Although it was almost immediately recognized as inadequate primarily due to its splitting of verses and lack of consistently following any single one of the variant readings, the daunting task of producing another edition of the Quran from the thousands of available manuscripts and the lack of an alternative led to it being the standard edition used by Western researchers. For the time being, this allowed for consistency in the use of a reliable text and in textual citation according to the verse numbering used by Flügel. This remained the case until the publication of the Cairo edition of the Quran in 1924, which gradually superseded the use of the Flügel edition among researchers and also became the most widely used edition by contemporary Muslims.

== History ==
Prior to the Flügel edition, Western researchers first gained access to a printed edition of the Quran with the appearance of the Hinckelmann edition in 1694 and the Marracci edition in 1698. The publication of the Flügel Quran edition in 1834, in Leipzig by Tauchnitz publishers, superseded these editions. It was released in four issues, one of which was to meet the expectations of Muslim readers with respect to its paratext and book design. After the success of the initial publication, Tauchnitz would follow-up with several more editions and companion texts:

- In 1837, a student edition was published by Gustav Redslob.
- Two corrections were published in 1841 and in 1858.
- In 1842, Flügel accompanied his edition of the Quran by publishing a concordance in Latin, titled the Concordantiae Corani arabicae, which is considered a significant contribution to early Islamic studies.

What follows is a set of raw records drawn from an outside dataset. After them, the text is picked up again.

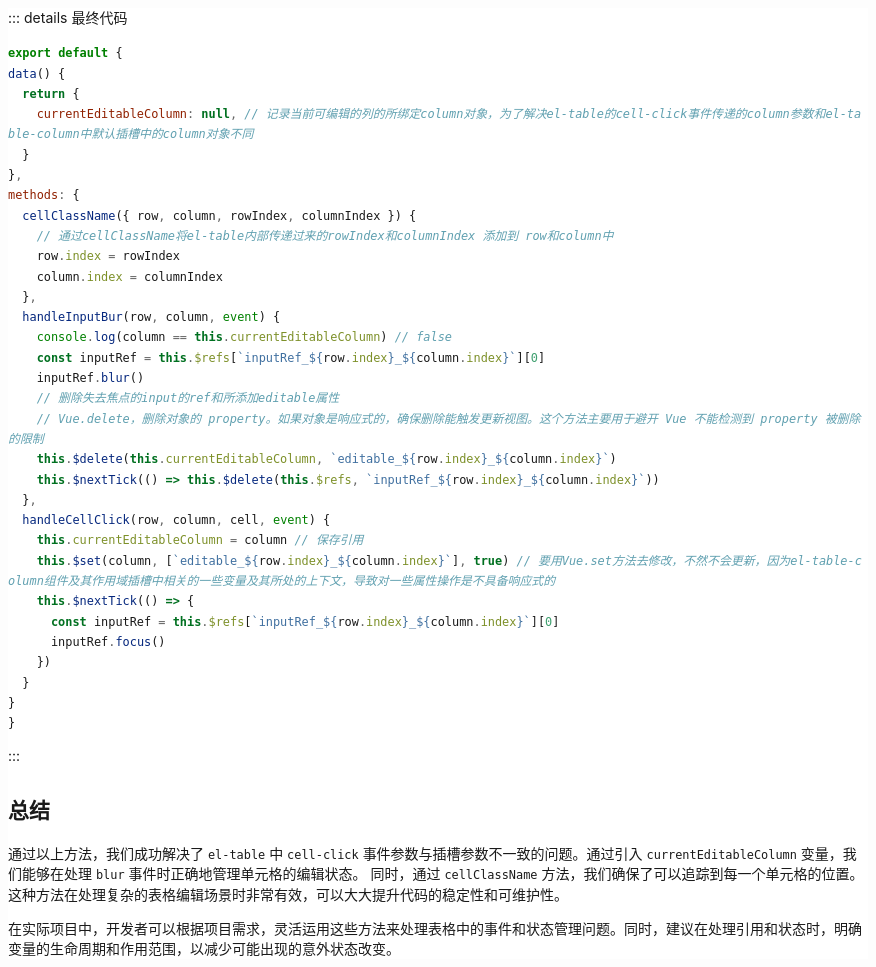 ::: details 最终代码
  ```js
  export default {
  data() {
    return {
      currentEditableColumn: null, // 记录当前可编辑的列的所绑定column对象，为了解决el-table的cell-click事件传递的column参数和el-table-column中默认插槽中的column对象不同
    }
  },
  methods: {
    cellClassName({ row, column, rowIndex, columnIndex }) {
      // 通过cellClassName将el-table内部传递过来的rowIndex和columnIndex 添加到 row和column中
      row.index = rowIndex
      column.index = columnIndex
    },
    handleInputBur(row, column, event) {
      console.log(column == this.currentEditableColumn) // false
      const inputRef = this.$refs[`inputRef_${row.index}_${column.index}`][0]
      inputRef.blur()
      // 删除失去焦点的input的ref和所添加editable属性
      // Vue.delete，删除对象的 property。如果对象是响应式的，确保删除能触发更新视图。这个方法主要用于避开 Vue 不能检测到 property 被删除的限制
      this.$delete(this.currentEditableColumn, `editable_${row.index}_${column.index}`)
      this.$nextTick(() => this.$delete(this.$refs, `inputRef_${row.index}_${column.index}`))
    },
    handleCellClick(row, column, cell, event) {
      this.currentEditableColumn = column // 保存引用
      this.$set(column, [`editable_${row.index}_${column.index}`], true) // 要用Vue.set方法去修改，不然不会更新，因为el-table-column组件及其作用域插槽中相关的一些变量及其所处的上下文，导致对一些属性操作是不具备响应式的
      this.$nextTick(() => {
        const inputRef = this.$refs[`inputRef_${row.index}_${column.index}`][0]
        inputRef.focus()
      })
    }
  }
}
  ```
:::


## 总结
通过以上方法，我们成功解决了 `el-table` 中 `cell-click` 事件参数与插槽参数不一致的问题。通过引入 `currentEditableColumn` 变量，我们能够在处理 `blur` 事件时正确地管理单元格的编辑状态。
同时，通过 `cellClassName` 方法，我们确保了可以追踪到每一个单元格的位置。这种方法在处理复杂的表格编辑场景时非常有效，可以大大提升代码的稳定性和可维护性。

在实际项目中，开发者可以根据项目需求，灵活运用这些方法来处理表格中的事件和状态管理问题。同时，建议在处理引用和状态时，明确变量的生命周期和作用范围，以减少可能出现的意外状态改变。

Although it was not the first Quran printed in Europe, the publication of the Flügel edition allowed Western Quranic studies to gain a foothold for the first time. The publication of the Cairo edition in 1924 would lead to the phasing out of the use of the Flügel edition, although not immediately. Given the long-standing use of this edition, for some years academics cited verses along how they were numbered in both Cairo and Flügel editions, prior to a more complete supersession by the former.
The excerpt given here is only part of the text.